Apple Hill plans Labor Day weekend opening. What about smoke from the Caldor Fire?
Apple Hill, one of the Sacramento region’s most popular autumn attractions, announced earlier this week that many of its farms plan to open for business Labor Day weekend.
The farms are pressing on with opening, even as air monitors and smoke forecasts now warn of poor air quality Friday and Saturday in the Placerville area, with thick smoke descending from the Caldor Fire.
Chris Delfino, owner of the Delfino Farms vineyard and president of the Apple Hill Growers Association, said during an interview Friday morning that the smoke tends to clear out later in the day.
“The only concern they should have coming up here right now would be the smoke, and the smoke dissipates by the time they would get here,” Delfino said. “Most of them don’t get here until 11 or 12 o’clock anyway, and by then the smoke is cleared out of here.”
In a Wednesday post to its website, Apple Hill Growers Association said air quality had “significantly improved over the past few days” near the farms, advising visitors concerned about smoke to check PurpleAir.com for the latest air quality conditions and forecasts near Placerville or Camino.
Earlier Friday morning, both PurpleAir and the U.S. Environmental Protection Agency’s AirNow maps showed abysmal conditions near Apple Hill, as heavy near-surface smoke settled in overnight. And forecasts warned of poor conditions throughout the day, as well as on Saturday.
Many monitors set up near Placerville and Camino displayed air quality index (AQI) readings between 500 and 600 at 8 a.m. Friday, according to PurpleAir and AirNow. By 10:45 a.m., several of those readings had dropped to between 350 and 400. By around 1 p.m., they had dropped further, most of them between 100 and 150.
Any AQI reading above 300 is considered “hazardous” to the general population, meaning people should not spend any significant amount of time outdoors. AQI levels between 100 and 150 are considered unhealthy for sensitive groups.
Thousands of firefighters have been battling the Caldor Fire, which ignited south of Pollock Pines and has spread mainly northeast toward the Lake Tahoe Basin, scorching nearly 350 square miles since sparking Aug. 14. Tens of thousands of El Dorado County residents remained under mandatory evacuation orders as of Friday morning.
Apple Hill is a consortium of more than four dozen apple farms, located north of Highway 50 between Placerville and Camino.

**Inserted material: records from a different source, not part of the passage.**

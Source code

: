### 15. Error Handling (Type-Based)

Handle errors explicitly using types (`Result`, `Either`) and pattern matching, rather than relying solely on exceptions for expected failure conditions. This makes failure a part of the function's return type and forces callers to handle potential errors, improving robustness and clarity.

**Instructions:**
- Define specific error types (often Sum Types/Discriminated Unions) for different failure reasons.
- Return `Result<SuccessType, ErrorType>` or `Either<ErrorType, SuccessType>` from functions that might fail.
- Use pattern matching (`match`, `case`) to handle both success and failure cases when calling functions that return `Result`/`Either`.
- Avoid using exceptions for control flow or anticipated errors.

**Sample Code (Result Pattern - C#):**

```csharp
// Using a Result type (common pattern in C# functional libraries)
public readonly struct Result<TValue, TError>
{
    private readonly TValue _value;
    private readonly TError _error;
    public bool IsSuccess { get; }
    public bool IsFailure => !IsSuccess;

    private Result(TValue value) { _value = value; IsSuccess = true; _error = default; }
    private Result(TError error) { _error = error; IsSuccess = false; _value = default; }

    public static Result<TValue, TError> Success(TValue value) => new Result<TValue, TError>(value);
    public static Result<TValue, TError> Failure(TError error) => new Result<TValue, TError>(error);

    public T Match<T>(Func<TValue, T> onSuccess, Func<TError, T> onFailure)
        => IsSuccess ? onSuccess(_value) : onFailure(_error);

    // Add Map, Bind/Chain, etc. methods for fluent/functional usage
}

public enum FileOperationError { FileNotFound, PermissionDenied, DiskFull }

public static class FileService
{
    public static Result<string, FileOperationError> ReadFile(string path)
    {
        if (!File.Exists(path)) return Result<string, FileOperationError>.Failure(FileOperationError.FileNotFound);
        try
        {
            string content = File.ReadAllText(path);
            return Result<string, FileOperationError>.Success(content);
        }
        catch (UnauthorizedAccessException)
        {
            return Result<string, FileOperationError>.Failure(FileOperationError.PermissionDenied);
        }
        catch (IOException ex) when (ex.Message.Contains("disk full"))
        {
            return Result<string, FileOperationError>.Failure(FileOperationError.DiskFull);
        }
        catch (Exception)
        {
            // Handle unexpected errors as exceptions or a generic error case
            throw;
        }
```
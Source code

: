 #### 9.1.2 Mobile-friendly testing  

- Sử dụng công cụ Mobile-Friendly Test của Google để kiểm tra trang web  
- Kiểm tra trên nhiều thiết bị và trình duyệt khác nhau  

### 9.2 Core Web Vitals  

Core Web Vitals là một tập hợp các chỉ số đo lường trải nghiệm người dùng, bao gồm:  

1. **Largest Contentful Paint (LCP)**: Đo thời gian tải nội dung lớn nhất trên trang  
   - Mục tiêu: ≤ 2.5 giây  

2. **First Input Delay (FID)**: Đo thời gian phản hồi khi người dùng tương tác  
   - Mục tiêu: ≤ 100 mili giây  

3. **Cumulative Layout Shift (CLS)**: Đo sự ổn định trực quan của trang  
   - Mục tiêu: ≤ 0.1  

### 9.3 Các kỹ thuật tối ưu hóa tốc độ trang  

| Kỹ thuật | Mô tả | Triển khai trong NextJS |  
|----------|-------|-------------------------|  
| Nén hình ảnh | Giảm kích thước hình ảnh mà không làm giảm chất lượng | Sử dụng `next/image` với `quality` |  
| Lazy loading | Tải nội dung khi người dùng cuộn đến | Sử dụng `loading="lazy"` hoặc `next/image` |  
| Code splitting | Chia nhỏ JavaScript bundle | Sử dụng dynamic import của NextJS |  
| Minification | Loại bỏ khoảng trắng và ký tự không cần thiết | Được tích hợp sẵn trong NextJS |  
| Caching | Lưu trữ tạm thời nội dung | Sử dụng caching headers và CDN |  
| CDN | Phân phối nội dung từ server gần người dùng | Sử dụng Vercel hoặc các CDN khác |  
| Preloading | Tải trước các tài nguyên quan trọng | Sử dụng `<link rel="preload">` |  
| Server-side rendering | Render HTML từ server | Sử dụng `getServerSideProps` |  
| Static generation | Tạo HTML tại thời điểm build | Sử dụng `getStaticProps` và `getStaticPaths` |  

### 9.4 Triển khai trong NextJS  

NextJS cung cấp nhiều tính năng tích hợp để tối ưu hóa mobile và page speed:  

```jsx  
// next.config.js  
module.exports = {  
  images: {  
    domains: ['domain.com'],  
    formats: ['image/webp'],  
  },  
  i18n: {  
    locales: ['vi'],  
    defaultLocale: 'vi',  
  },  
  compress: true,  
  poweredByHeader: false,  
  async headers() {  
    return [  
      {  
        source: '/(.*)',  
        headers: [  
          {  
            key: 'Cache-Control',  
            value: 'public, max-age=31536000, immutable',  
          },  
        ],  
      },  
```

About a dozen associated farms on the east side of Apple Hill were still, as of Friday morning, under a voluntary evacuation warning from the El Dorado County Sheriff’s Office, on the very westernmost edge of that advisory.
The Apple Hill Growers Association, in a statement this week announcing plans to be open for business this weekend, said none of its growers “sustained any damage and in fact, fire crews were able to hold the fire line well to the south of Apple Hill.”
The bigger issue is smoke, which has tanked air quality throughout the greater Sacramento area off and on since the start of the fire. Conditions vary day to day, depending on wind patterns and fire intensity.
A special smoke statement for the Caldor Fire, issued by the U.S. Interagency Wildland Fire Air Quality Response Program, specifically mentioned Apple Hill as an area of concern.
“Heavy smoke conditions overnight settled into Sly Park, Apple Hill, and Placerville,” federal air resource adviser Jen Croft wrote in a Friday morning bulletin. “Expect to see this settling again (Friday night).”
The interagency program’s smoke forecast for Friday in Placerville reads: “Hazardous conditions throughout the day, minimal relief in late evening,” and AQI levels above 300 were also in Saturday’s forecast.
Air quality is difficult to forecast more than a day or two in advance. The air monitors have not yet shared outlooks for Sunday or Monday.
Labor Day weekend is supposed to kick off this year’s “apple season,” the growers said in posts earlier this week. While some Apple Hill farms are open year-round, many plan to open this weekend.